Por otro lado, eso de perseguir las palabras, de alcanzarlas, de señalarlas con un palo que nos guía, me suena a cacería. La lectura es más bien una navegación que emprenden un capitán llamado escritor y un pasajero llamado lector en el fluir del texto. El filósofo Michel Foucault lo expresó de una manera muy bella en su discurso inaugural cuando en 1970 en el College de France se hizo cargo de la cátedra de “Historia de los sistemas de pensamiento”. El orden del discurso fue su lección inaugural:
Más que tomar la palabra, hubiera preferido verme envuelto por ella y transportado más allá de todo posible inicio. Quisiera sentir que en el momento de ponerme a hablar ya me precedía una voz sin nombre desde hacía mucho tiempo, me habría bastado entonces con encadenar, proseguir la frase, introducirme sin ser advertido en sus intersticios, como si ella me hubiera hecho señas quedándose, un momento, interrumpida.
Quedé marcado para siempre por esta introducción de Foucault y con las conexiones que luego nos ofrece entre el verbo, el poder, la realidad y la ficción. Quizás lo que Foucault aspira lograr ocurre cada vez que se da un encuentro, un pacto, un romance, entre un escritor y un lector (todo escritor ha leído y todo lector ha escrito, hay solo diferencias de proporción). Siempre nos precede un torrente de voces que fluye desde hace siglos y parece disminuir su fuerza para permitirnos un poco de intimidad mientras leemos.
Marco Terencio Varrón en su libro De lingua latina, escrito en tiempos de Julio Cesar, nos propone algo semejante a ese fluir de Foucault: “Narro cuando pongo a otra persona al corriente; de aquí proviene ‘narración’”. Si “poner al corriente” es el origen de la palabra narración, no somos perseguidos ni perseguidores sino peces en un mismo río.
Una advertencia antes de pasar al siguiente capítulo. El texto que estoy ahora escribiendo es parte de un texto que aún no existe. Recuerden que estamos hablando de lentitud y, para dar el ejemplo, no tengo ninguna prisa. Iré compartiendo estas reflexiones a medida que vayan surgiendo y no quiero apresurarlas ni voy a atormentarme si dejan de ser puntuales o sencillamente desaparecen antes de llegar a algo que podamos, decorosamente, considerar un final. Quizá seré extremo en algunas propuestas, pues tengo mis manías y estoy viejo para cambiarlas. Para dar un ejemplo, voy a recomendar una costumbre que se opone a esa prédica de limitar nuestra comodidad: jamás leas sentado; hazlo siempre acostado, con los hombros y la cabeza levemente levantados; así aumentarás considerablemente tus posibilidades de quedarte dormido mientras lees. Esta posibilidad, sacrílega para los apóstoles de la lectura rápida, no creo que pueda hacernos daño y los posibles beneficios son inmensos, sobre todo al inicio de esa ensoñación donde comienza a fundirse lo leído y lo soñado, una combinación que hará la lectura más provechosa y deliciosamente invasiva. Hay quien llega a soñar que está leyendo otro libro que guarda una ligera semejanza con el que reposa en su pecho, o se convierten en un personaje de la misma saga y realiza hazañas espectaculares que van de lo terrible a lo sublime, o cree ser el autor y propone cambios y giros insólitos, o simplemente descansa plácidamente mientras lo leído se asienta en las profundidades del inconsciente y, al mismo tiempo, renueva agradecido su voraz energía de lector.

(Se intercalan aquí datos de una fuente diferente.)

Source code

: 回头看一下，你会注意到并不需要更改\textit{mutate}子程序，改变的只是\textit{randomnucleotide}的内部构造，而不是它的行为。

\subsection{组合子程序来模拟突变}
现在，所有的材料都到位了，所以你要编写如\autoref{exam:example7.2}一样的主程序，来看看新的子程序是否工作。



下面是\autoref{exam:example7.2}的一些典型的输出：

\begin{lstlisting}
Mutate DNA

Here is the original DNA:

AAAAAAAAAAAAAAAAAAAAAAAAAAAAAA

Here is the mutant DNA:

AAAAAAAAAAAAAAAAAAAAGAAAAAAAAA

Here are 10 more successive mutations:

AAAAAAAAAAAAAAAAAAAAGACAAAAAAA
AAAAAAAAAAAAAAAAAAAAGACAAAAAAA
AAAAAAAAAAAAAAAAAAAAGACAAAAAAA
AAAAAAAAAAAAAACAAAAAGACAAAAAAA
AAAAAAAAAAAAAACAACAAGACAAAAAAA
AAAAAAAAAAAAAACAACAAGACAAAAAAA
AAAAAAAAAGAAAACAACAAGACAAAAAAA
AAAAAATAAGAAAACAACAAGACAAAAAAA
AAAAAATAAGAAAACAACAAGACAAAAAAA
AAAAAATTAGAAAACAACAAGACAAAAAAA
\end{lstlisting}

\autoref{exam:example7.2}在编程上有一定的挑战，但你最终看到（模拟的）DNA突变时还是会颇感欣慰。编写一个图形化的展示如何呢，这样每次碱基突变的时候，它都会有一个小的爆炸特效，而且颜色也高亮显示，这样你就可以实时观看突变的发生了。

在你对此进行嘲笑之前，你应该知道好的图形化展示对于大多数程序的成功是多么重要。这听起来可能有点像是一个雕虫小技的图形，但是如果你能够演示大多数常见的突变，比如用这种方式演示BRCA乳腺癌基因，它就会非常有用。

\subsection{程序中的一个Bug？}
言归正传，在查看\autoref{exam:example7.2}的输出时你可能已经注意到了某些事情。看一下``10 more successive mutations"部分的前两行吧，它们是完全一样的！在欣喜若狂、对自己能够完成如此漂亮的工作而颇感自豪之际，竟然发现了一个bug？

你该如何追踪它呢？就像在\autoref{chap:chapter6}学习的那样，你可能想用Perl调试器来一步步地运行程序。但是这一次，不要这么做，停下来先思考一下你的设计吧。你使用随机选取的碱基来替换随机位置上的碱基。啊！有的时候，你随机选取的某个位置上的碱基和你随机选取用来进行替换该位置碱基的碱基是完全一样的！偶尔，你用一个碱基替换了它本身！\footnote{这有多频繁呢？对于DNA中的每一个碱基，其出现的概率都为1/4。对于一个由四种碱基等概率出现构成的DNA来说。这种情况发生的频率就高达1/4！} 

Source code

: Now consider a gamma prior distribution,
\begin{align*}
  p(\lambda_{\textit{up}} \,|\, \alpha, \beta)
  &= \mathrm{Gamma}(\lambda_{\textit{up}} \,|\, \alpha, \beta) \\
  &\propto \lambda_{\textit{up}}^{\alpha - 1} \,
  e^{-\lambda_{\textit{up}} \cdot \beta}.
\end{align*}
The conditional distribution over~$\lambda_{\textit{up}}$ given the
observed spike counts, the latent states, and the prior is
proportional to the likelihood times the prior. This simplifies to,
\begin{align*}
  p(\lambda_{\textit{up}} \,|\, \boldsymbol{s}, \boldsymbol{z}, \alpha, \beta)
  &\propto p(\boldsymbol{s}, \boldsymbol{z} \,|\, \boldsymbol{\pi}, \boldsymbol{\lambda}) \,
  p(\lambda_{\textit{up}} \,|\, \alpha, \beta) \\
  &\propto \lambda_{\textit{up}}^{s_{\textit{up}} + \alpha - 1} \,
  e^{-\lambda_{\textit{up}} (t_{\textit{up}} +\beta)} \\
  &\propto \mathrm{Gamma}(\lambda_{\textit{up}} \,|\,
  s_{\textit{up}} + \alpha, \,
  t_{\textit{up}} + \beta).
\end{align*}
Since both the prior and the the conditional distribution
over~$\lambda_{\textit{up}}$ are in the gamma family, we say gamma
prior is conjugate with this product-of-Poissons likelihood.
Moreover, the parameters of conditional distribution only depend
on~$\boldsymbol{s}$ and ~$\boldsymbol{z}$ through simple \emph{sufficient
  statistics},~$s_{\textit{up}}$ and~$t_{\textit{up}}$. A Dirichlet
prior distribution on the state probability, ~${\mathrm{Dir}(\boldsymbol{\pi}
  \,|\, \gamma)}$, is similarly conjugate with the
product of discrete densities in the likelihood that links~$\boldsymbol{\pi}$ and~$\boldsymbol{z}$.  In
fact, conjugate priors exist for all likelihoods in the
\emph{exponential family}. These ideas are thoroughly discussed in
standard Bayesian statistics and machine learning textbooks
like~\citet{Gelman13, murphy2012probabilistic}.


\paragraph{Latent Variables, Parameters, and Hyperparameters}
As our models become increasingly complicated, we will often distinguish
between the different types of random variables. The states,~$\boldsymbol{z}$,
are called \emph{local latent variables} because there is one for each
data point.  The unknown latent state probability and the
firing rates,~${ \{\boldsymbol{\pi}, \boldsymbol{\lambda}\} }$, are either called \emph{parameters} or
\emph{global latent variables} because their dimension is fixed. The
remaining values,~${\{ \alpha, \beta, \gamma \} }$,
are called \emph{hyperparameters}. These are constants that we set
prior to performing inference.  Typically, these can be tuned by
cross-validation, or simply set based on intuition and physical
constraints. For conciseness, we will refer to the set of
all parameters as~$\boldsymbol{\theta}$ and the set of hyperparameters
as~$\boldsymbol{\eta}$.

“¿Quién puede escribir lo que siente y sentir lo que escribe sin regresar a sus líneas y leerlas en voz alta?”
Lo que nos lleva a una penosa costumbre que debemos combatir: Nunca leas con esa intención que suelen llamar “conciliar el sueño”. La lectura como barbitúrico está contraindicada pues puede tener efectos adversos. Hay casos de confusión entre el remedio y la enfermedad, y quien sirve de conciliador termina llevando la peor parte. Algunos pacientes terminan asegurando que la lectura les produce insomnio y se toman una dosis absurda de melatonina cuando sienten deseos irreprimibles de leer.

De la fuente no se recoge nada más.